* What you are asked to do *
What is needed is an exact copy of the data below, pictures excluded.

┄┄┄┄┄┄┄┄┄┄┄┄┄┄┄┄┄┄┄┄

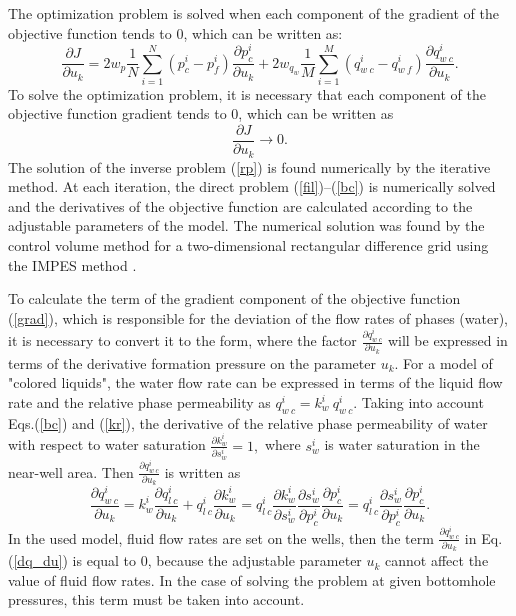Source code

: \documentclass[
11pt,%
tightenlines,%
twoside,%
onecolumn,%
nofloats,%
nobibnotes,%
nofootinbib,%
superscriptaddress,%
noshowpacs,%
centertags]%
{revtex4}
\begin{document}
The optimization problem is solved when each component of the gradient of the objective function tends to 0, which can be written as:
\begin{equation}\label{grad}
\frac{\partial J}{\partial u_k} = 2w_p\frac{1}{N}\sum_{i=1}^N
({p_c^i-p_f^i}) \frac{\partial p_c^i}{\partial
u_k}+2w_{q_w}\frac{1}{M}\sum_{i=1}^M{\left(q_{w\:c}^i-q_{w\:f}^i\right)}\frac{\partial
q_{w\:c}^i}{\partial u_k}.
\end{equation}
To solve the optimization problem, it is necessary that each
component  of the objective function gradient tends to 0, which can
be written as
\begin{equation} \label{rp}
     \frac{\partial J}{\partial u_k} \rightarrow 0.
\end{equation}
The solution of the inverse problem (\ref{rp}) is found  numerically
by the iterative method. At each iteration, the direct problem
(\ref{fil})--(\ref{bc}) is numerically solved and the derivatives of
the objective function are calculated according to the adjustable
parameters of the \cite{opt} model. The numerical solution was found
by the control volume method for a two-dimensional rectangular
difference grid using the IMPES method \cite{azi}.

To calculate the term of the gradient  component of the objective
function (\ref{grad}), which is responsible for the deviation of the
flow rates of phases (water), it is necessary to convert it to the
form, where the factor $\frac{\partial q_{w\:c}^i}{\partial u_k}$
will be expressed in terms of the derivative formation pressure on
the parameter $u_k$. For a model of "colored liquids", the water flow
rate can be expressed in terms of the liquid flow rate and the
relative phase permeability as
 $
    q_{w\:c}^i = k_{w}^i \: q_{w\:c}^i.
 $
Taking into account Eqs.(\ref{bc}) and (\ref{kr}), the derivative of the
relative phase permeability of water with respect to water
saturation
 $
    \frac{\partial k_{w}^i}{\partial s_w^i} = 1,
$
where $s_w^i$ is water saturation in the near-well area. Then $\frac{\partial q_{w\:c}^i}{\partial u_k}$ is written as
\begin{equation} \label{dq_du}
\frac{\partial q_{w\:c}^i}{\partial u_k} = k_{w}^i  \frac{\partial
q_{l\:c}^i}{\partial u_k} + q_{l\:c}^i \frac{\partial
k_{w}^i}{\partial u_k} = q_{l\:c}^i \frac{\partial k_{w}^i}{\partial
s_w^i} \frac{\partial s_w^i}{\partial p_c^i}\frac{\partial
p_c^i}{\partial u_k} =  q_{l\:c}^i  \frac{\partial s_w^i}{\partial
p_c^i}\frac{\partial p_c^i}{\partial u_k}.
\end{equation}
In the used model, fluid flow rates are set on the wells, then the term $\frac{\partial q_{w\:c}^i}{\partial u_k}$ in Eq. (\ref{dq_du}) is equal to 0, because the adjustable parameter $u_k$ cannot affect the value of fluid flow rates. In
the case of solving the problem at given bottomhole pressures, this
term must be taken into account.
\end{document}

┄┄┄┄┄┄┄┄┄┄┄┄┄┄┄┄┄┄┄┄

* Result of the task *
Source code

: \documentclass[
11pt,%
tightenlines,%
twoside,%
onecolumn,%
nofloats,%
nobibnotes,%
nofootinbib,%
superscriptaddress,%
noshowpacs,%
centertags]%
{revtex4}
\begin{document}
The optimization problem is solved when each component of the gradient of the objective function tends to 0, which can be written as:
\begin{equation}\label{grad}
\frac{\partial J}{\partial u_k} = 2w_p\frac{1}{N}\sum_{i=1}^N
({p_c^i-p_f^i}) \frac{\partial p_c^i}{\partial
u_k}+2w_{q_w}\frac{1}{M}\sum_{i=1}^M{\left(q_{w\:c}^i-q_{w\:f}^i\right)}\frac{\partial
q_{w\:c}^i}{\partial u_k}.
\end{equation}
To solve the optimization problem, it is necessary that each
component  of the objective function gradient tends to 0, which can
be written as
\begin{equation} \label{rp}
     \frac{\partial J}{\partial u_k} \rightarrow 0.
\end{equation}
The solution of the inverse problem (\ref{rp}) is found  numerically
by the iterative method. At each iteration, the direct problem
(\ref{fil})--(\ref{bc}) is numerically solved and the derivatives of
the objective function are calculated according to the adjustable
parameters of the \cite{opt} model. The numerical solution was found
by the control volume method for a two-dimensional rectangular
difference grid using the IMPES method \cite{azi}.

To calculate the term of the gradient  component of the objective
function (\ref{grad}), which is responsible for the deviation of the
flow rates of phases (water), it is necessary to convert it to the
form, where the factor $\frac{\partial q_{w\:c}^i}{\partial u_k}$
will be expressed in terms of the derivative formation pressure on
the parameter $u_k$. For a model of "colored liquids", the water flow
rate can be expressed in terms of the liquid flow rate and the
relative phase permeability as
 $
    q_{w\:c}^i = k_{w}^i \: q_{w\:c}^i.
 $
Taking into account Eqs.(\ref{bc}) and (\ref{kr}), the derivative of the
relative phase permeability of water with respect to water
saturation
 $
    \frac{\partial k_{w}^i}{\partial s_w^i} = 1,
$
where $s_w^i$ is water saturation in the near-well area. Then $\frac{\partial q_{w\:c}^i}{\partial u_k}$ is written as
\begin{equation} \label{dq_du}
\frac{\partial q_{w\:c}^i}{\partial u_k} = k_{w}^i  \frac{\partial
q_{l\:c}^i}{\partial u_k} + q_{l\:c}^i \frac{\partial
k_{w}^i}{\partial u_k} = q_{l\:c}^i \frac{\partial k_{w}^i}{\partial
s_w^i} \frac{\partial s_w^i}{\partial p_c^i}\frac{\partial
p_c^i}{\partial u_k} =  q_{l\:c}^i  \frac{\partial s_w^i}{\partial
p_c^i}\frac{\partial p_c^i}{\partial u_k}.
\end{equation}
In the used model, fluid flow rates are set on the wells, then the term $\frac{\partial q_{w\:c}^i}{\partial u_k}$ in Eq. (\ref{dq_du}) is equal to 0, because the adjustable parameter $u_k$ cannot affect the value of fluid flow rates. In
the case of solving the problem at given bottomhole pressures, this
term must be taken into account.
\end{document}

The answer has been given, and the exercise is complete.